2. Perform “DYCH.” Then
a. Perform the consistency check (#1)
b. “Chan,” (#3) and look at generator #103. You will see GENROU
(machine data), IEEEST (stabelizer), and EXST1 (exciter).
Toggle “off” the stabilizer and exciter so that you are modeling
only the machine dynamics.
3. Enter “CHAN.”
a. Program responds with “Enter starting channel or carriage return.”
Do a carriage return.
b. Program responds with “Enter output category.” Choose 1
(angle).
c. Program responds with “Enter bus number, mach ID, identifier.”
Type: 103,1
d. Program responds with “Enter bus number, mach ID, identifier.”
Type: 0.
Repeat the above b-d steps for output categories 2 (Pelect), 4 (Eterm),
and 7 (speed).
4. Enter “STRT.” This will perform the initial condition calculation.
Program responds with “Enter channel output filename.” Enter a
filename with a “.out” suffix. Program responds with “Enter snapshot
filename.” Enter a filename.
5. Enter “RUN.” Program responds with “Enter Tpause, NPRT, NPLT,
CRTPLT.” Tpause is the simulation end-time, NPRT is the frequency
of time steps to write to the screen. NPLT is the frequency of time steps
to write to the plotting file. Suggest entering 1,0,1,0. This will run the
simulation from 0 to 1 second, writing nothing to screen and writing
every time step to the plotting file.
6. Enter “ALTR.” This is the command to make network changes. First
you need to apply the fault, then run the simulation, then clear the fault
and drop the line, the run the simulation until done. The step we are
taking here is to apply the fault. Here is a suggested sequence:
a. After entering “ALTR,” program responds with “Enter change
code.” Enter 0 for no more changes.
b. Program responds with “Network data changes?” Enter 1 for yes.
c. Program responds with “Pick up new saved case.” Enter 0 for no.

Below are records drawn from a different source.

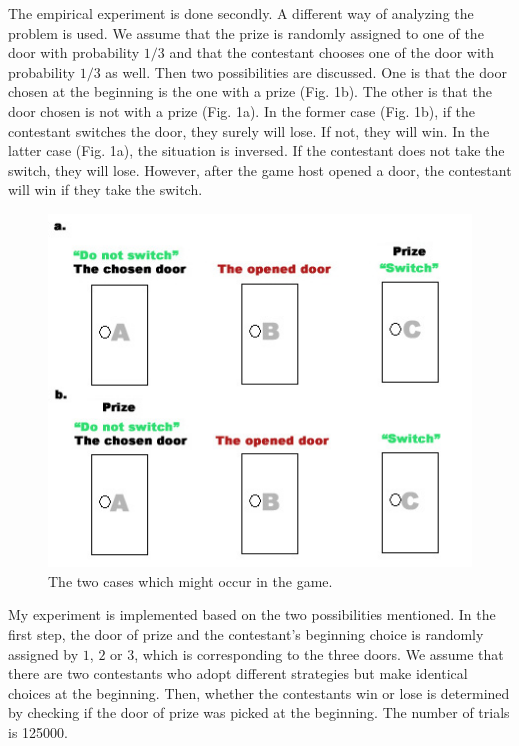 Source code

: \documentclass[12pt]{article}
\begin{document}
The empirical experiment is done secondly. A different way of analyzing the problem is used. We assume that the prize is randomly assigned 
to one of the door with probability $1/3$ and that the contestant chooses one of the door with probability $1/3$ as well. Then two possibilities 
are discussed. One is that the door chosen at the beginning is the one with a prize (Fig. 1b). The other is that the door chosen is not 
with a prize (Fig. 1a). In the former case (Fig. 1b), if the contestant switches the door, they surely will lose. If not, they will win. 
In the latter case (Fig. 1a), the situation is inversed. If the contestant does not take the switch, they will lose. However, after the game 
host opened a door, the contestant will win if they take the switch.

\begin{figure}[h]
\centering
\includegraphics{MontyHall.jpg}
\caption{The two cases which might occur in the game.}
\end{figure}

My experiment is implemented based on the two possibilities mentioned. In the first step, the door of prize and the contestant's beginning 
choice is randomly assigned by $1$, $2$ or $3$, which is corresponding to the three doors. We assume that there are two contestants who adopt 
different strategies but make identical choices at the beginning. Then, whether the contestants win or lose is determined by checking if 
the door of prize was picked at the beginning. The number of trials is 125000.
\end{document}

d. Program responds with “Enter change code.” Enter 1 for bus data.
e. Program responds with “Enter bus number.” Enter 102.
f. Program responds with “Enter code, G, B.” Enter 1, 0, 99999999.
This puts a fault with a very large susceptance at the bus
(effectively, putting a short-circuit at the bus).
g. Program responds with “Change it?” Enter carriage return.
h. Program responds with “Enter load ID.” Enter -1.
i. Program responds with “Enter bus number.” Enter 0.
j. Program responds with “Enter change code.” Enter -1 to exit.
7. Enter “RUN.” Program responds with “Enter Tpause, NPRT, NPLT,
CRTPLT.” Enter 1.0666, 0, 1, 0 (this will apply the fault for 4 cycles).
8. Enter “ALTR.” (Now you need to clear the fault and remove the line.)
a. Program responds with “Enter change code.” Enter 0.
b. Program responds with “Network data changes.” Enter 1
c. Program responds with “Pickup saved case.” Enter 0.
d. Program responds with “Enter change code.” Enter 1 for bus data.
e. Program responds with “Enter bus number.” Enter 102.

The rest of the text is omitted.